*Your goal:* With pictures left out, write out exactly every line from the start of the data through the one that contains "### Listeners for User Participation".
# # # #
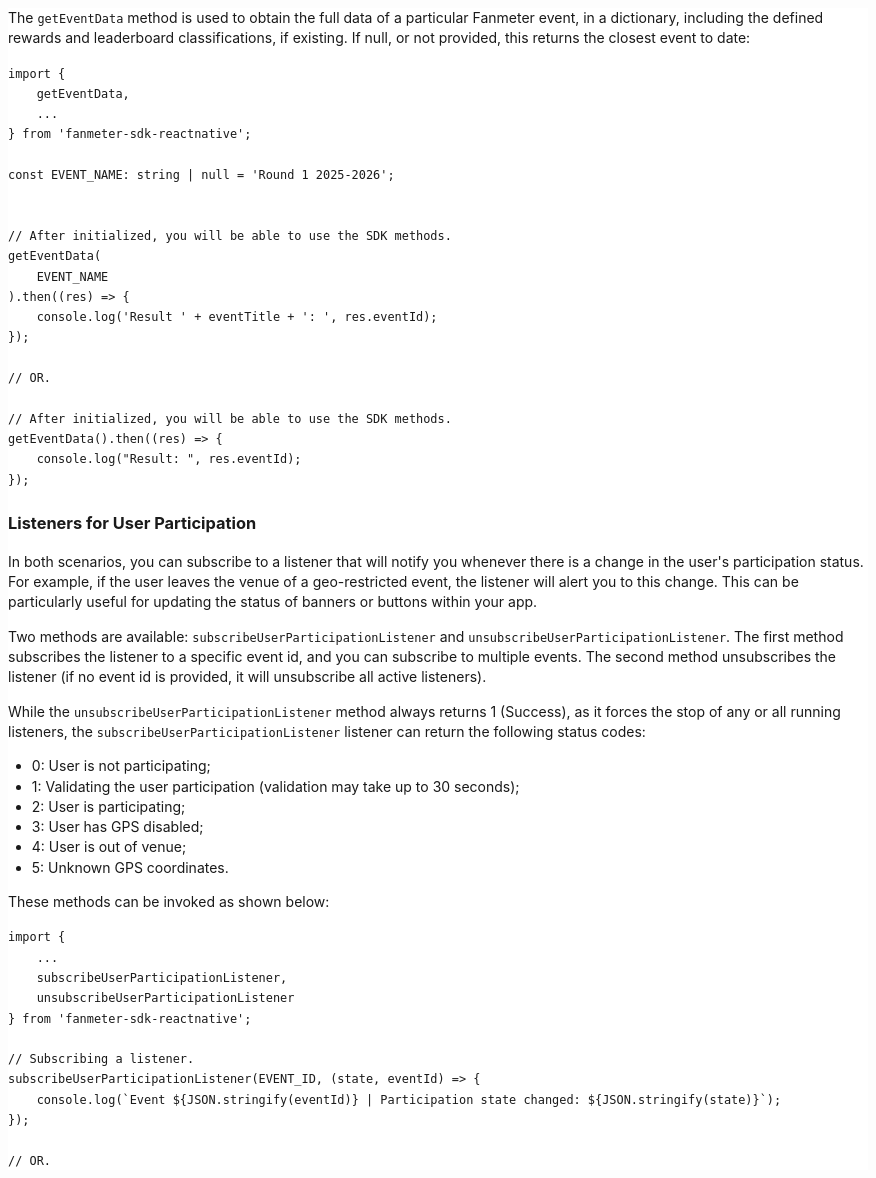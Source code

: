 The `getEventData` method is used to obtain the full data of a particular Fanmeter event, in a dictionary, including the defined rewards and leaderboard classifications, if existing. If null, or not provided, this returns the closest event to date:

```
import { 
    getEventData,
    ...
} from 'fanmeter-sdk-reactnative';

const EVENT_NAME: string | null = 'Round 1 2025-2026';


// After initialized, you will be able to use the SDK methods.
getEventData(
    EVENT_NAME
).then((res) => {
    console.log('Result ' + eventTitle + ': ', res.eventId);
});

// OR.

// After initialized, you will be able to use the SDK methods.
getEventData().then((res) => {
    console.log("Result: ", res.eventId);
});
```

### Listeners for User Participation

In both scenarios, you can subscribe to a listener that will notify you whenever there is a change in the user's participation status. For example, if the user leaves the venue of a geo-restricted event, the listener will alert you to this change. This can be particularly useful for updating the status of banners or buttons within your app.

Two methods are available: `subscribeUserParticipationListener` and `unsubscribeUserParticipationListener`. The first method subscribes the listener to a specific event id, and you can subscribe to multiple events. The second method unsubscribes the listener (if no event id is provided, it will unsubscribe all active listeners).

While the `unsubscribeUserParticipationListener` method always returns 1 (Success), as it forces the stop of any or all running listeners, the `subscribeUserParticipationListener` listener can return the following status codes:
  * 0: User is not participating;
  * 1: Validating the user participation (validation may take up to 30 seconds);
  * 2: User is participating;
  * 3: User has GPS disabled;
  * 4: User is out of venue;
  * 5: Unknown GPS coordinates.

These methods can be invoked as shown below:

```
import {
    ...
    subscribeUserParticipationListener,
    unsubscribeUserParticipationListener
} from 'fanmeter-sdk-reactnative';

// Subscribing a listener.
subscribeUserParticipationListener(EVENT_ID, (state, eventId) => {
    console.log(`Event ${JSON.stringify(eventId)} | Participation state changed: ${JSON.stringify(state)}`);
});

// OR.

```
# # # #
*Result for this task:*
Source code

: The `getEventData` method is used to obtain the full data of a particular Fanmeter event, in a dictionary, including the defined rewards and leaderboard classifications, if existing. If null, or not provided, this returns the closest event to date:

```
import { 
    getEventData,
    ...
} from 'fanmeter-sdk-reactnative';

const EVENT_NAME: string | null = 'Round 1 2025-2026';


// After initialized, you will be able to use the SDK methods.
getEventData(
    EVENT_NAME
).then((res) => {
    console.log('Result ' + eventTitle + ': ', res.eventId);
});

// OR.

// After initialized, you will be able to use the SDK methods.
getEventData().then((res) => {
    console.log("Result: ", res.eventId);
});
```

### Listeners for User Participation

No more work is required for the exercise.